**Your goal**:
Only lines that contain the word "Книга" belong in the answer; copy them from the records below.

**Data for this task**:
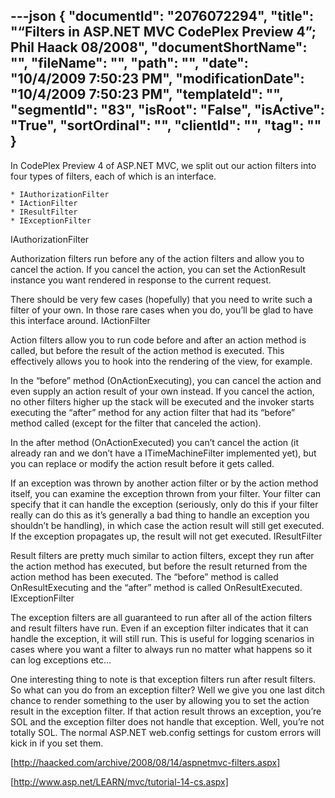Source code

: ---json
{
  "documentId": "2076072294",
  "title": "“Filters in ASP.NET MVC CodePlex Preview 4”; Phil Haack 08/2008",
  "documentShortName": "",
  "fileName": "",
  "path": "",
  "date": "10/4/2009 7:50:23 PM",
  "modificationDate": "10/4/2009 7:50:23 PM",
  "templateId": "",
  "segmentId": "83",
  "isRoot": "False",
  "isActive": "True",
  "sortOrdinal": "",
  "clientId": "",
  "tag": ""
}
---

In CodePlex Preview 4 of ASP.NET MVC, we split out our action filters into four types of filters, each of which is an interface.

    * IAuthorizationFilter
    * IActionFilter
    * IResultFilter
    * IExceptionFilter

IAuthorizationFilter

Authorization filters run before any of the action filters and allow you to cancel the action. If you cancel the action, you can set the ActionResult instance you want rendered in response to the current request.

There should be very few cases (hopefully) that you need to write such a filter of your own. In those rare cases when you do, you’ll be glad to have this interface around.
IActionFilter

Action filters allow you to run code before and after an action method is called, but before the result of the action method is executed. This effectively allows you to hook into the rendering of the view, for example.

In the “before” method (OnActionExecuting), you can cancel the action and even supply an action result of your own instead. If you cancel the action, no other filters higher up the stack will be executed and the invoker starts executing the “after” method for any action filter that had its “before” method called (except for the filter that canceled the action).

In the after method (OnActionExecuted) you can’t cancel the action (it already ran and we don’t have a ITimeMachineFilter implemented yet), but you can replace or modify the action result before it gets called.

If an exception was thrown by another action filter or by the action method itself, you can examine the exception thrown from your filter. Your filter can specify that it can handle the exception (seriously, only do this if your filter really can do this as it’s generally a bad thing to handle an exception you shouldn’t be handling), in which case the action result will still get executed. If the exception propagates up, the result will not get executed.
IResultFilter

Result filters are pretty much similar to action filters, except they run after the action method has executed, but before the result returned from the action method has been executed. The “before” method is called OnResultExecuting and the “after” method is called OnResultExecuted.
IExceptionFilter

The exception filters are all guaranteed to run after all of the action filters and result filters have run. Even if an exception filter indicates that it can handle the exception, it will still run. This is useful for logging scenarios in cases where you want a filter to always run no matter what happens so it can log exceptions etc…

One interesting thing to note is that exception filters run after result filters. So what can you do from an exception filter? Well we give you one last ditch chance to render something to the user by allowing you to set the action result in the exception filter. If that action result throws an exception, you’re SOL and the exception filter does not handle that exception. Well, you’re not totally SOL. The normal ASP.NET web.config settings for custom errors will kick in if you set them.

[http://haacked.com/archive/2008/08/14/aspnetmvc-filters.aspx]

[http://www.asp.net/LEARN/mvc/tutorial-14-cs.aspx]
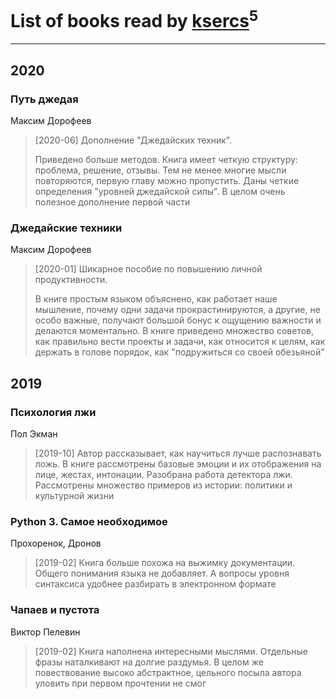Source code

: # List of books read by [ksercs](https://plus.google.com/u/0/113010305809091482859/)<sup>5</sup>
---

## 2020

### Путь джедая
Максим Дорофеев
> [2020-06] Дополнение "Джедайских техник".
> 
> Приведено больше методов. Книга имеет четкую структуру: проблема, решение, отзывы. Тем не менее многие мысли повторяются, первую главу можно пропустить. Даны четкие определения "уровней джедайской силы". В целом очень полезное дополнение первой части


### Джедайские техники
Максим Дорофеев
> [2020-01] Шикарное пособие по повышению личной продуктивности. 
> 
> В книге простым языком объяснено, как работает наше мышление, почему одни задачи прокрастинируются, а другие, не особо важные, получают большой бонус к ощущению важности и делаются моментально. В книге приведено множество советов, как правильно вести проекты и задачи, как относится к целям, как держать в голове порядок, как "подружиться со своей обезьяной"



## 2019

### Психология лжи
Пол Экман
> [2019-10] Автор рассказывает, как научиться лучше распознавать ложь. В книге рассмотрены базовые эмоции и их отображения на лице, жестах, интонации. Разобрана работа детектора лжи. Рассмотрены множество примеров из истории: политики и культурной жизни


### Python 3. Самое необходимое
Прохоренок, Дронов
> [2019-02] Книга больше похожа на выжимку документации. Общего понимания языка не добавляет. А вопросы уровня синтаксиса удобнее разбирать в электронном формате


### Чапаев и пустота
Виктор Пелевин
> [2019-02] Книга наполнена интересными мыслями. Отдельные фразы наталкивают на долгие раздумья. В целом же повествование высоко абстрактное, цельного посыла автора уловить при первом прочтении не смог



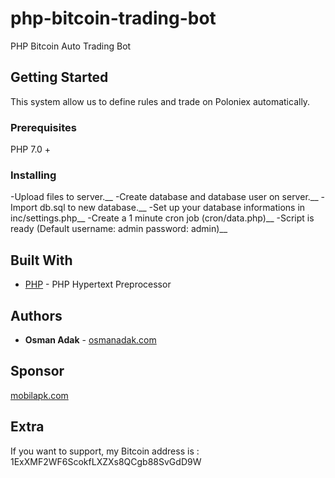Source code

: # php-bitcoin-trading-bot

PHP Bitcoin Auto Trading Bot

## Getting Started

This system allow us to define rules and trade on Poloniex automatically.

### Prerequisites

PHP 7.0 +

### Installing

-Upload files to server.__
-Create database and database user on server.__
-Import db.sql to new database.__
-Set up your database informations in inc/settings.php__
-Create a 1 minute cron job (cron/data.php)__
-Script is ready (Default username: admin password: admin)__

## Built With

* [PHP](http://www.php.net/) - PHP Hypertext Preprocessor

## Authors

* **Osman Adak** - [osmanadak.com](http://osmanadak.com/)


## Sponsor

[mobilapk.com](https://mobilapk.com/)

## Extra

If you want to support, my Bitcoin address is : 1ExXMF2WF6ScokfLXZXs8QCgb88SvGdD9W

**Reply to the exercise**:
> Приведено больше методов. Книга имеет четкую структуру: проблема, решение, отзывы. Тем не менее многие мысли повторяются, первую главу можно пропустить. Даны четкие определения "уровней джедайской силы". В целом очень полезное дополнение первой части
> [2019-02] Книга больше похожа на выжимку документации. Общего понимания языка не добавляет. А вопросы уровня синтаксиса удобнее разбирать в электронном формате
> [2019-02] Книга наполнена интересными мыслями. Отдельные фразы наталкивают на долгие раздумья. В целом же повествование высоко абстрактное, цельного посыла автора уловить при первом прочтении не смог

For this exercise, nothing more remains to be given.